To examine this in depth, three different situations were examined:

  • Firstly, when the husband is already aware of such employment of the wife and agrees to marriage, does it imply his agreement to let go of his rights to claim a matrimonial home with his wife? 

The Court opined negatively to this question, for the sole reason that even a working woman who agrees to marriage knows that she would have to leave her maternal residence and go to the matrimonial home. It was then emphasised that if common consent of the parties was involved, there would be no question of this sort. However, a wife or a husband cannot unilaterally claim that since they are working at different places, they can live apart. This renders the applicant’s argument invalid, as she claimed that her husband  was aware of her working nature and hence, he must accept living apart from his wife, to enable her to keep working. Moreover, the Court also agreed that if the parties mutually reached an agreement that worked out for both of  them, it would be completely valid and legally binding on them. However, since neither party wanted to do so, the Court did not give its final opinion on this. 

  • Secondly, the husband may encourage his wife to work in public service or the private sector, after marriage. By doing this, does he again abandon his right to the society of his wife?

Even in this situation the Court opined negatively. There is no doubt that a financial situation or need may require both the spouses to work. Purely because of this need, the wife leaving the solace of a matrimonial home permanently, does not seem right or supportable, either in  principle or in authority. In this situation too, the express agreement of both parties can work. However, despite that, the view of the Court was that just by wilfully agreeing to gainful employment of the wife after marriage, the husband does not inherently give up his right to matrimonial companionship. 

  • The third and final situation refers to when the wife goes against the husband’s wishes, and takes  up employment away from the matrimonial home. 

Obviously, this situation is held as unreasonable and unilateral. Moreover, the Court also stated that a situation such as this constitutes a direct violation of the mutual duty of husband and wife to live together and build a life together. 

As evident from these three different situations, the Court was of the view that just by agreeing to gainful employment of the wife, the husband does not give up his right to the companionship and society of his wife. However, this is applicable, subject to two conditions:

  • The husband must be established enough to have a matrimonial  home, where he can easily maintain his wife and provide a  life with dignity; and 
  • The husband, while doing so, must act in good faith and not just to spite the wife of his authority or power. 

So, when a husband demands his wife to return to the matrimonial home with malafide intentions, like committing a matrimonial offence, the wife has reasonable cause to refuse returning to the matrimonial home with her husband. 

Based on these conditions and the general principles, the Court opined that the wife does not hold the right to unilaterally withdraw from the companionship of her husband. The arguments given by the wife, such as the husband being aware, and of her not denying access to her husband as and when possible, were construed as unreasonable. 
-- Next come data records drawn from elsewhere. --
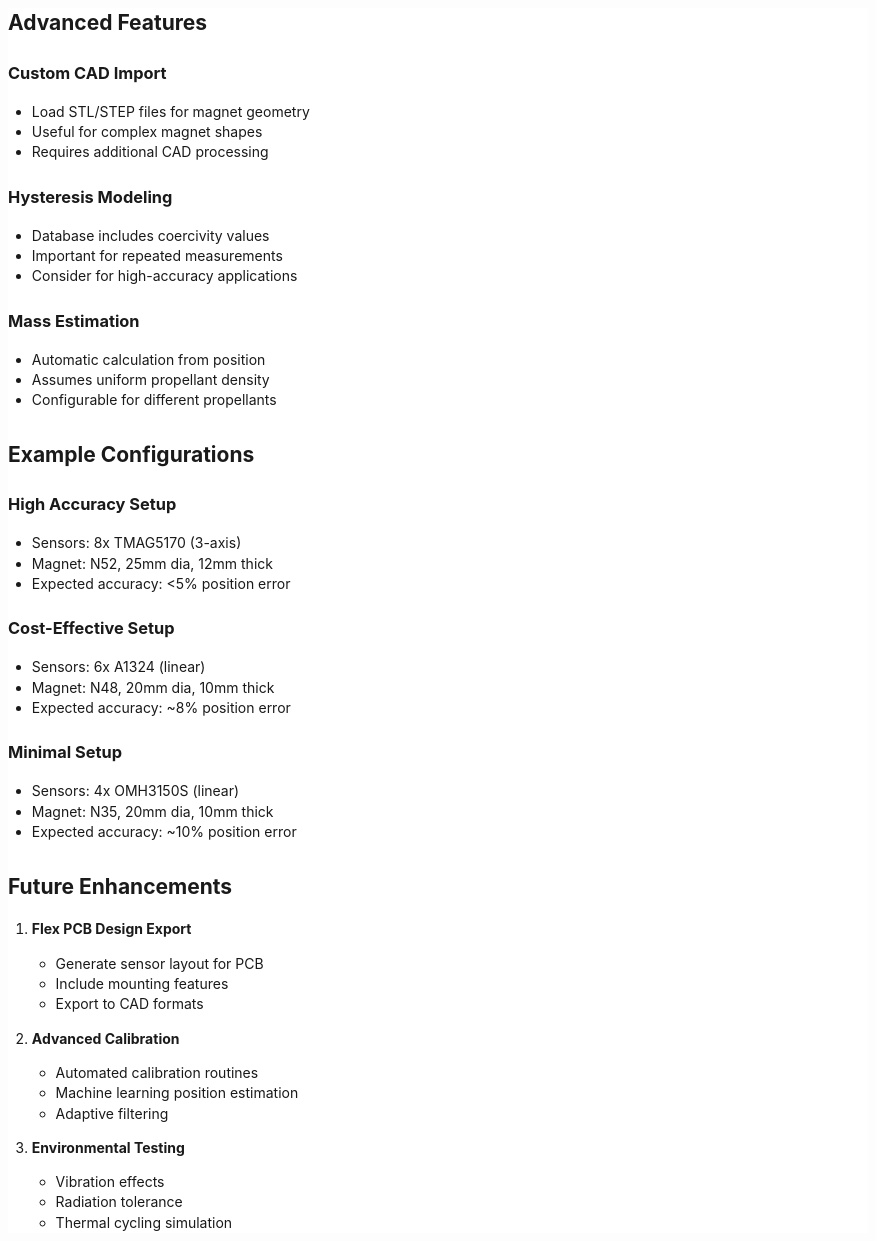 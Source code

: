## Advanced Features

### Custom CAD Import
- Load STL/STEP files for magnet geometry
- Useful for complex magnet shapes
- Requires additional CAD processing

### Hysteresis Modeling
- Database includes coercivity values
- Important for repeated measurements
- Consider for high-accuracy applications

### Mass Estimation
- Automatic calculation from position
- Assumes uniform propellant density
- Configurable for different propellants

## Example Configurations

### High Accuracy Setup
- Sensors: 8x TMAG5170 (3-axis)
- Magnet: N52, 25mm dia, 12mm thick
- Expected accuracy: <5% position error

### Cost-Effective Setup
- Sensors: 6x A1324 (linear)
- Magnet: N48, 20mm dia, 10mm thick
- Expected accuracy: ~8% position error

### Minimal Setup
- Sensors: 4x OMH3150S (linear)
- Magnet: N35, 20mm dia, 10mm thick
- Expected accuracy: ~10% position error

## Future Enhancements

1. **Flex PCB Design Export**
   - Generate sensor layout for PCB
   - Include mounting features
   - Export to CAD formats

2. **Advanced Calibration**
   - Automated calibration routines
   - Machine learning position estimation
   - Adaptive filtering

3. **Environmental Testing**
   - Vibration effects
   - Radiation tolerance
   - Thermal cycling simulation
Locus of the matrimonial house

The issue of the locus, that is, location of the matrimonial home was also in question. The appellant was of the view that in the present times, the husband did not have the sole right to decide on the final matrimonial home. With her qualifications and employment, she had an equal right to make this decision. Moreover, in the present case, the wife was also open to her husband coming and living with her at her place of employment. If she was more financially capable than the husband, it would be more reasonable for him to come and live with her at the place of her choice. 

Now that it had been decided that moving away unilaterally without the consent of the partner was wrong, it was important to discuss the location of the matrimonial home. 

To handle this issue properly, the rules of Hindu Law and other general principles need to be examined. However, two factors were integral to the decision:

  • In majority of the civilisations, under marriage laws, a duty is imposed on the husband to maintain the wife and children from the wedlock. Whereas, there is no such duty on a wife, financially; and
  • Being the “wage earner” of a family, the husband usually lives near his place of work.

Based on these two factors, the husband usually had a greater financial responsibility towards the family. Hence, to discharge his legal duties as a breadwinner, he should get the right to choose the home from which he can effectively discharge these legal duties. 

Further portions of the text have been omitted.